ACTION ITEM
The listing below must be copied exactly and in full.

INPUT RECORDS
== == ==

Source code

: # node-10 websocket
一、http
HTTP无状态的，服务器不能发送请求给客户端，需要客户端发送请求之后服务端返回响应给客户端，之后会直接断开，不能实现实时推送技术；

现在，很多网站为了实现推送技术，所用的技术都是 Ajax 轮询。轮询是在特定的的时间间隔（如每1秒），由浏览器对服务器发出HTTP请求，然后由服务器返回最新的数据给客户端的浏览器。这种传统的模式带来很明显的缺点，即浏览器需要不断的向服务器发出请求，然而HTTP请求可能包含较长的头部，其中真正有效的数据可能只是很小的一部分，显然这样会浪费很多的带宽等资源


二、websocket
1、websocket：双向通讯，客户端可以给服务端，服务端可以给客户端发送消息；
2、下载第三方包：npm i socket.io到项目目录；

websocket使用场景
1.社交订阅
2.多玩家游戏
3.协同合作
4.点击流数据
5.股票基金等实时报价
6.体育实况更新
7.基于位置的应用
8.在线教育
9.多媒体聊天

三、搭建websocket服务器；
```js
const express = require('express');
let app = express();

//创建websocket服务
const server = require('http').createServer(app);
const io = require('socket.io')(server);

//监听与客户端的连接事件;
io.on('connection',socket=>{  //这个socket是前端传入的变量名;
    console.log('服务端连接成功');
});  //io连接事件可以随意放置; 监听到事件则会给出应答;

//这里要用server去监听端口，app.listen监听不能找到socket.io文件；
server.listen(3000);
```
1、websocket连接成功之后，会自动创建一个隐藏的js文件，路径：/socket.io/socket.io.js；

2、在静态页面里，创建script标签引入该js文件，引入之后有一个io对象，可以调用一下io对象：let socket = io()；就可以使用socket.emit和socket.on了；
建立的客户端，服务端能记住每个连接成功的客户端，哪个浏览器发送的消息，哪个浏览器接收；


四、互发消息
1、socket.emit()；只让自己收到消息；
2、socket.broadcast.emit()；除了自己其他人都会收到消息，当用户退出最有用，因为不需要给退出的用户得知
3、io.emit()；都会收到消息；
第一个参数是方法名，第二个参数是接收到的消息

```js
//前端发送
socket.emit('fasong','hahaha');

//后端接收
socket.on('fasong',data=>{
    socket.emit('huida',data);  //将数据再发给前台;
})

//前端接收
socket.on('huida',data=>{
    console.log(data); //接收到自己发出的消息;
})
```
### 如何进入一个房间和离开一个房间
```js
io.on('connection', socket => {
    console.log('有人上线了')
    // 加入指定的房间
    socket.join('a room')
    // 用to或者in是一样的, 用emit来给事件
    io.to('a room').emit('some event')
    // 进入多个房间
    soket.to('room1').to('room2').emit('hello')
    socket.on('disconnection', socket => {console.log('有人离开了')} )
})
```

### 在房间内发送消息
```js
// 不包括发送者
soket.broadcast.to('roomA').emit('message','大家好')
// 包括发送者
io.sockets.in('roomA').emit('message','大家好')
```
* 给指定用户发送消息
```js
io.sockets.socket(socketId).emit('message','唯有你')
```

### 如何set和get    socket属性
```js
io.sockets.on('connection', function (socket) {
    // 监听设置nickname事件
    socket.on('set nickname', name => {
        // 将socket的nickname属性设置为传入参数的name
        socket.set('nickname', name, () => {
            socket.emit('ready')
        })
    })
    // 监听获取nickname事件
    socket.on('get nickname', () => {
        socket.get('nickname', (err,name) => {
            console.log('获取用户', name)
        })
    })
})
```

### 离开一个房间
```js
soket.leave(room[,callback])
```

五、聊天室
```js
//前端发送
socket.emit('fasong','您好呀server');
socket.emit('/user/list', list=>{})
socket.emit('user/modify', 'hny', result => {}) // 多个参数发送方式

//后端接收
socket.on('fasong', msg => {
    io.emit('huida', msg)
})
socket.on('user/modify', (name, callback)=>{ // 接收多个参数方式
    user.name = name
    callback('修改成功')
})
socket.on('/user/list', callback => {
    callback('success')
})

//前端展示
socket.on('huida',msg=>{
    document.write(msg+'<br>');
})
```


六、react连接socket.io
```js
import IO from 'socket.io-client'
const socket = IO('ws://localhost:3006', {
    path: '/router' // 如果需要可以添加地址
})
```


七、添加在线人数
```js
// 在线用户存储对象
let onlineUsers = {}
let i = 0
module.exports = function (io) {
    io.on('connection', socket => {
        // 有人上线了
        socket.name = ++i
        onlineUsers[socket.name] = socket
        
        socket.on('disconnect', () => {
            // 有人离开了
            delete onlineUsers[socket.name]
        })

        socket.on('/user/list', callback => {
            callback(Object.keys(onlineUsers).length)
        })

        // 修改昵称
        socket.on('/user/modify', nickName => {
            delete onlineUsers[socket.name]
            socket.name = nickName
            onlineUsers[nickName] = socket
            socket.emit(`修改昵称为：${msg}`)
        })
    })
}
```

== == ==

ANSWER AREA
Source code

: # node-10 websocket
一、http
HTTP无状态的，服务器不能发送请求给客户端，需要客户端发送请求之后服务端返回响应给客户端，之后会直接断开，不能实现实时推送技术；

现在，很多网站为了实现推送技术，所用的技术都是 Ajax 轮询。轮询是在特定的的时间间隔（如每1秒），由浏览器对服务器发出HTTP请求，然后由服务器返回最新的数据给客户端的浏览器。这种传统的模式带来很明显的缺点，即浏览器需要不断的向服务器发出请求，然而HTTP请求可能包含较长的头部，其中真正有效的数据可能只是很小的一部分，显然这样会浪费很多的带宽等资源


二、websocket
1、websocket：双向通讯，客户端可以给服务端，服务端可以给客户端发送消息；
2、下载第三方包：npm i socket.io到项目目录；

websocket使用场景
1.社交订阅
2.多玩家游戏
3.协同合作
4.点击流数据
5.股票基金等实时报价
6.体育实况更新
7.基于位置的应用
8.在线教育
9.多媒体聊天

三、搭建websocket服务器；
```js
const express = require('express');
let app = express();

//创建websocket服务
const server = require('http').createServer(app);
const io = require('socket.io')(server);

//监听与客户端的连接事件;
io.on('connection',socket=>{  //这个socket是前端传入的变量名;
    console.log('服务端连接成功');
});  //io连接事件可以随意放置; 监听到事件则会给出应答;

//这里要用server去监听端口，app.listen监听不能找到socket.io文件；
server.listen(3000);
```
1、websocket连接成功之后，会自动创建一个隐藏的js文件，路径：/socket.io/socket.io.js；

2、在静态页面里，创建script标签引入该js文件，引入之后有一个io对象，可以调用一下io对象：let socket = io()；就可以使用socket.emit和socket.on了；
建立的客户端，服务端能记住每个连接成功的客户端，哪个浏览器发送的消息，哪个浏览器接收；


四、互发消息
1、socket.emit()；只让自己收到消息；
2、socket.broadcast.emit()；除了自己其他人都会收到消息，当用户退出最有用，因为不需要给退出的用户得知
3、io.emit()；都会收到消息；
第一个参数是方法名，第二个参数是接收到的消息

```js
//前端发送
socket.emit('fasong','hahaha');

//后端接收
socket.on('fasong',data=>{
    socket.emit('huida',data);  //将数据再发给前台;
})

//前端接收
socket.on('huida',data=>{
    console.log(data); //接收到自己发出的消息;
})
```
### 如何进入一个房间和离开一个房间
```js
io.on('connection', socket => {
    console.log('有人上线了')
    // 加入指定的房间
    socket.join('a room')
    // 用to或者in是一样的, 用emit来给事件
    io.to('a room').emit('some event')
    // 进入多个房间
    soket.to('room1').to('room2').emit('hello')
    socket.on('disconnection', socket => {console.log('有人离开了')} )
})
```

### 在房间内发送消息
```js
// 不包括发送者
soket.broadcast.to('roomA').emit('message','大家好')
// 包括发送者
io.sockets.in('roomA').emit('message','大家好')
```
* 给指定用户发送消息
```js
io.sockets.socket(socketId).emit('message','唯有你')
```

### 如何set和get    socket属性
```js
io.sockets.on('connection', function (socket) {
    // 监听设置nickname事件
    socket.on('set nickname', name => {
        // 将socket的nickname属性设置为传入参数的name
        socket.set('nickname', name, () => {
            socket.emit('ready')
        })
    })
    // 监听获取nickname事件
    socket.on('get nickname', () => {
        socket.get('nickname', (err,name) => {
            console.log('获取用户', name)
        })
    })
})
```

### 离开一个房间
```js
soket.leave(room[,callback])
```

五、聊天室
```js
//前端发送
socket.emit('fasong','您好呀server');
socket.emit('/user/list', list=>{})
socket.emit('user/modify', 'hny', result => {}) // 多个参数发送方式

//后端接收
socket.on('fasong', msg => {
    io.emit('huida', msg)
})
socket.on('user/modify', (name, callback)=>{ // 接收多个参数方式
    user.name = name
    callback('修改成功')
})
socket.on('/user/list', callback => {
    callback('success')
})

//前端展示
socket.on('huida',msg=>{
    document.write(msg+'<br>');
})
```


六、react连接socket.io
```js
import IO from 'socket.io-client'
const socket = IO('ws://localhost:3006', {
    path: '/router' // 如果需要可以添加地址
})
```


七、添加在线人数
```js
// 在线用户存储对象
let onlineUsers = {}
let i = 0
module.exports = function (io) {
    io.on('connection', socket => {
        // 有人上线了
        socket.name = ++i
        onlineUsers[socket.name] = socket
        
        socket.on('disconnect', () => {
            // 有人离开了
            delete onlineUsers[socket.name]
        })

        socket.on('/user/list', callback => {
            callback(Object.keys(onlineUsers).length)
        })

        // 修改昵称
        socket.on('/user/modify', nickName => {
            delete onlineUsers[socket.name]
            socket.name = nickName
            onlineUsers[nickName] = socket
            socket.emit(`修改昵称为：${msg}`)
        })
    })
}
```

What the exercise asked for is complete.